Thursday, July 21, 2016

Tiny island, big history

Apocalypse, exile, survival, return, rebellion: Niuafo'ou is a tiny island, but its modern history has the scope and drama of an epic. Garth Rogers and Wendy Pond's classic book The Fire Has Jumped combines interviews with Niuafo'ouans who were forced by Tongan colonial administrators to leave their island when it exploded in 1946 and later struggled for the right to return with a selection of texts by Kitione Mamata, a songwriter who protested slyly against the marginalisation and impoverishment of the islanders. Uing archaeology and oral history, Pond and Rogers also show that the Niuafo'ouans had a unique, non-Tongic language and culture, and enjoyed centuries of political independence that were intermittently interrupted and finally ended by Tongan conquest. 
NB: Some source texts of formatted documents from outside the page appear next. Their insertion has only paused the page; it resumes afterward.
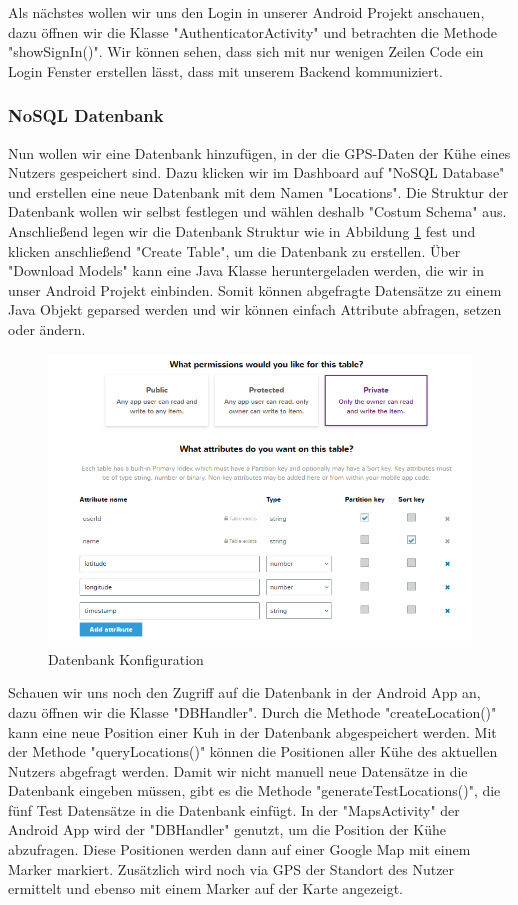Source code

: Als nächstes wollen wir uns den Login in unserer Android Projekt anschauen, dazu öffnen wir die Klasse "AuthenticatorActivity" und betrachten die Methode "showSignIn()". Wir können sehen, dass sich mit nur wenigen Zeilen Code ein Login Fenster erstellen lässt, dass mit unserem Backend kommuniziert.

\subsubsection{NoSQL Datenbank}
Nun wollen wir eine Datenbank hinzufügen, in der die GPS-Daten der Kühe eines Nutzers gespeichert sind. Dazu klicken wir im Dashboard auf "NoSQL Database" und erstellen eine neue Datenbank mit dem Namen "Locations". Die Struktur der Datenbank wollen wir selbst festlegen und wählen deshalb "Costum Schema" aus. Anschließend legen wir die Datenbank Struktur wie in Abbildung \ref{fig:nosqldatabasesetup} fest und klicken anschließend "Create Table", um die Datenbank zu erstellen. Über "Download Models" kann eine Java Klasse heruntergeladen werden, die wir in unser Android Projekt einbinden. Somit können abgefragte Datensätze zu einem Java Objekt geparsed werden und wir können einfach Attribute abfragen, setzen oder ändern.

\begin{figure}[h!]
	\centering
	\includegraphics[width=1\linewidth]{Pictures/NoSQLDatabaseSetup}
	\caption[Datenbank Konfiguration]{Datenbank Konfiguration}
	\label{fig:nosqldatabasesetup}
\end{figure}

Schauen wir uns noch den Zugriff auf die Datenbank in der Android App an, dazu öffnen wir die Klasse "DBHandler". Durch die Methode "createLocation()" kann eine neue Position einer Kuh in der Datenbank abgespeichert werden. Mit der Methode "queryLocations()" können die Positionen aller Kühe des aktuellen Nutzers abgefragt werden. Damit wir nicht manuell neue Datensätze in die Datenbank eingeben müssen, gibt es die Methode "generateTestLocations()", die fünf Test Datensätze in die Datenbank einfügt. In der "MapsActivity" der Android App wird der "DBHandler" genutzt, um die Position der Kühe abzufragen. Diese Positionen werden dann auf einer Google Map mit einem Marker markiert. Zusätzlich wird noch via GPS der Standort des Nutzer ermittelt und ebenso mit einem Marker auf der Karte angezeigt.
The Fire Has Jumped was published a quarter of a century ago, and has been out of print for many years. Luckily, this masterpiece of democratic scholarship has now turned up online
Pond and Rogers both wrote massive academic studies of Niuafo'ou and its neighbour Niuatoputapu which have been placed on the internet by Victoria University and the University of Auckland respectively. If that were not enough reason to be excited, the remarkable Japanese linguist Tsukamato Akihisa's study of the Niuafo'ouan language has also been uploaded to the internet by the librarians of the Australian National University.  
 
When I talked with Akihisa in Nuku'alofa in 2013, he told me that only a few elderly people on Niuafo'ou spoke the pure version of the island's language, though many more spoke a Niuan-Tongan pidgin. Like Maori, the language had been neglected for many years by hostile governments, and mocked by non-speakers. I've recently met a number of Niuafo'ouan Aucklanders trying to relearn their homeland's language and recover its history, and it is exciting to see so much research into the island going online, and thus becoming much more widely available.

I wrote a little about the thousands of Niuafo'ouans still living in exile in the far south of Tonga here

[Posted by Scott Hamilton]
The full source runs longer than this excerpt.